Il discorso politico (la “narrazione”) di Podemos evolve nel corso delle due fasi appena descritte, anche se Campolongo e Caruso sottolineano che la sua struttura retorica - fondata sull’opposizione bipolare gente/casta, basso/alto, democrazia/oligarchia, maggioranza/élite, cambiamento/continuità – resta sostanzialmente immutata. La fase populista si ispira rigorosamente al modello teorico di Laclau (ne discuterò nella seconda parte): si tratta di aggregare una serie di domande sociali diffuse ma frammentarie, individuandone un minimo comun denominatore da definire grazie un nucleo simbolico essenziale, nucleo da costruire attraverso il ruolo del leader e le campagne mediatiche. L’obiettivo è ottenere un consenso trasversale sganciato da specifici settori sociali in base a un modello che la sociologia politica definirebbe “partito pigliatutto”. In questa fase Podemos cerca di sbarazzarsi di ogni connotato che lo qualifichi come una nuova formazione “di sinistra”: Iglesias afferma per esempio di voler conquistare anche i voti del Partido Popular, perché “il Paese è pieno di gente decente che vuole il cambiamento e il potere non ha paura della sinistra ma della gente” (sulle implicazione dell’uso del termine gente al posto di popolo tornerò più avanti).
La “gente” in questione è fatta di giovani, studenti, lavoratori dipendenti autonomi e precari, pensionati, commercianti, piccoli e medi imprenditori, professionisti, artigiani. È la retorica del 99% inaugurata da Occupy Wall Street, per cui non resta fuori nessuno, ad eccezione della casta dei poderosos, dei potenti “che comandano senza presentarsi alle elezioni”, e dei politici che ne rappresentano gli interessi. La narrazione si riappropria di parole chiave come nazione, patria, sovranità, libertà e democrazia (intesa come necessità di ripristinare la matrice originaria della democrazia spagnola, vale a dire i principi sanciti dalla Costituzione del 78, stravolti dalle élite oligarchiche che hanno usurpato il potere). Da notare però che il patriottismo di Podemos (ritagliato sul modello delle rivoluzioni latinoamericane), al pari della rivendicazione della sovranità nazionale e popolare, non arrivano a mettere in questione l’appartenenza all’Unione Europea, restando nei binari dell’europeismo “critico”.

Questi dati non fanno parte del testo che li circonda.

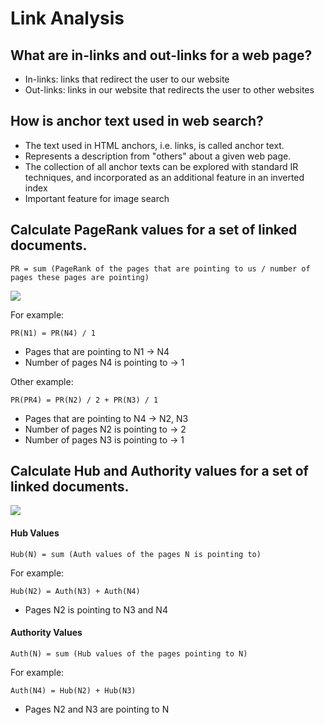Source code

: # Link Analysis

## What are in-links and out-links for a web page?

-   In-links: links that redirect the user to our website
-   Out-links: links in our website that redirects the user to other websites

## How is anchor text used in web search?

-   The text used in HTML anchors, i.e. links, is called anchor text.
-   Represents a description from "others" about a given web page.
-   The collection of all anchor texts can be explored with standard IR techniques, and incorporated as an additional feature in an inverted index
-   Important feature for image search

## Calculate PageRank values for a set of linked documents.

`PR = sum (PageRank of the pages that are pointing to us / number of pages these pages are pointing)`

![](https://i.imgur.com/sz6fGRc.png)

For example:

`PR(N1) = PR(N4) / 1`

-   Pages that are pointing to N1 -> N4
-   Number of pages N4 is pointing to -> 1

Other example:

`PR(PR4) = PR(N2) / 2 + PR(N3) / 1`

-   Pages that are pointing to N4 -> N2, N3
-   Number of pages N2 is pointing to -> 2
-   Number of pages N3 is pointing to -> 1

## Calculate Hub and Authority values for a set of linked documents.

![](https://i.imgur.com/sz6fGRc.png)

#### Hub Values

`Hub(N) = sum (Auth values of the pages N is pointing to)`

For example:

`Hub(N2) = Auth(N3) + Auth(N4)`

-   Pages N2 is pointing to N3 and N4

#### Authority Values

`Auth(N) = sum (Hub values of the pages pointing to N)`

For example:

`Auth(N4) = Hub(N2) + Hub(N3)`

-   Pages N2 and N3 are pointing to N
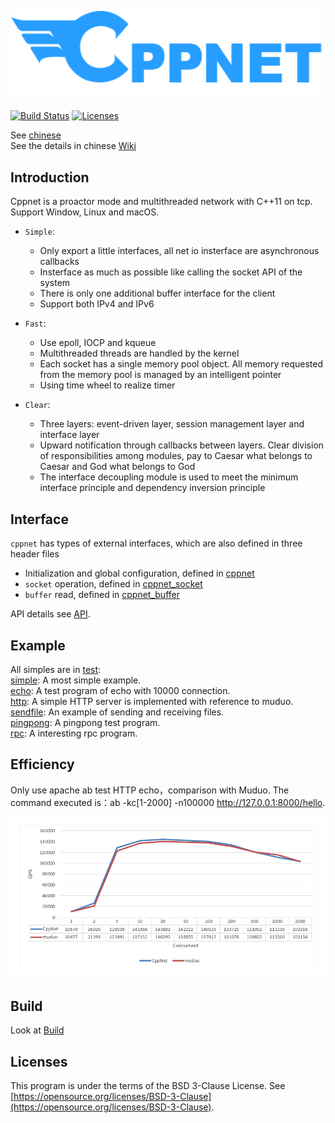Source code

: <p align="left"><img width="500" src="./doc/image/logo.png" alt="cppnet logo"></p>

<p align="left">
    <a href="https://travis-ci.org/caozhiyi/CppNet"><img src="https://travis-ci.org/caozhiyi/CppNet.svg?branch=master" alt="Build Status"></a>
    <a href="https://opensource.org/licenses/BSD-3-Clause"><img src="https://img.shields.io/badge/license-bsd-orange.svg" alt="Licenses"></a>
</p> 

See [chinese](/README_cn.md)    
See the details in chinese [Wiki](https://github.com/caozhiyi/CppNet/wiki)
## Introduction

Cppnet is a proactor mode and multithreaded network with C++11 on tcp. Support Window, Linux and macOS.    
 - `Simple`:    
    + Only export a little interfaces, all net io insterface are asynchronous callbacks
    + Insterface as much as possible like calling the socket API of the system
    + There is only one additional buffer interface for the client
    + Support both IPv4 and IPv6

 - `Fast`: 
    + Use epoll, IOCP and kqueue
    + Multithreaded threads are handled by the kernel
    + Each socket has a single memory pool object. All memory requested from the memory pool is managed by an intelligent pointer 
    + Using time wheel to realize timer   
 
 - `Clear`:
    + Three layers: event-driven layer, session management layer and interface layer
    + Upward notification through callbacks between layers. Clear division of responsibilities among modules, pay to Caesar what belongs to Caesar and God what belongs to God
    + The interface decoupling module is used to meet the minimum interface principle and dependency inversion principle  

## Interface

`cppnet` has types of external interfaces, which are also defined in three header files   
- Initialization and global configuration, defined in [cppnet](/include/cppnet.h)   
- `socket` operation, defined in [cppnet_socket](/include/cppnet_socket.h)   
- `buffer` read, defined in [cppnet_buffer](/include/cppnet_buffer.h)   
   
API details see [API](/doc/api/api.md).   

## Example

All simples are in [test](/test):   
[simple](/test/simple): A most simple example.   
[echo](/test/echo): A test program of echo with 10000 connection.   
[http](/test/http): A simple HTTP server is implemented with reference to muduo.   
[sendfile](/test/sendfile): An example of sending and receiving files.   
[pingpong](/test/pingpong): A pingpong test program.   
[rpc](/test/rpc): A interesting rpc program.   

## Efficiency
Only use apache ab test HTTP echo，comparison with Muduo. The command executed is：ab -kc[1-2000] -n100000 http://127.0.0.1:8000/hello.
<p align="left"><img width="896" src="./doc/image/muduo_vs_cppnet.png" alt="mudo vs cppnet"></p>

## Build

Look at [Build](/doc/build/build.md)

## Licenses

This program is under the terms of the BSD 3-Clause License. See [https://opensource.org/licenses/BSD-3-Clause](https://opensource.org/licenses/BSD-3-Clause).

A partire dal 2016, dall’alleanza con IU e dall’affermazione di Iglesias che sancisce la fine della fase populista, il linguaggio subisce una torsione in senso anticapitalista. Si abbandona il termine casta che viene sostituito dal termine trama (un concetto coniato da Manolo Monereo che sintetizza il complesso intreccio fra oligarchie economiche, politiche e mediatiche). Inoltre si passa da un discorso che presenta Podemos come candidato a riparare i guasti della crisi e delle politiche neoliberiste e a colpire la corruzione, più che a inseguire trasformazioni rivoluzionarie, alla definizione di un programma politico che, se non rivoluzionario, è assimilabile a quello di una socialdemocrazia radicale: transizione energetica e nuovo modello produttivo, reindustrializzazione, finanziamenti per la modernizzazione tecnologica, riforma fiscale, costituzione di una banca nazionale interamente pubblica, abolizione dell’articolo costituzionale che sancisce l’obbligo della parità di bilancio. Un programma radicale che continua tuttavia a essere affiancato da una retorica rassicurante che rappresenta Podemos come una forza responsabile e matura, pronta ad assumere ruoli di governo.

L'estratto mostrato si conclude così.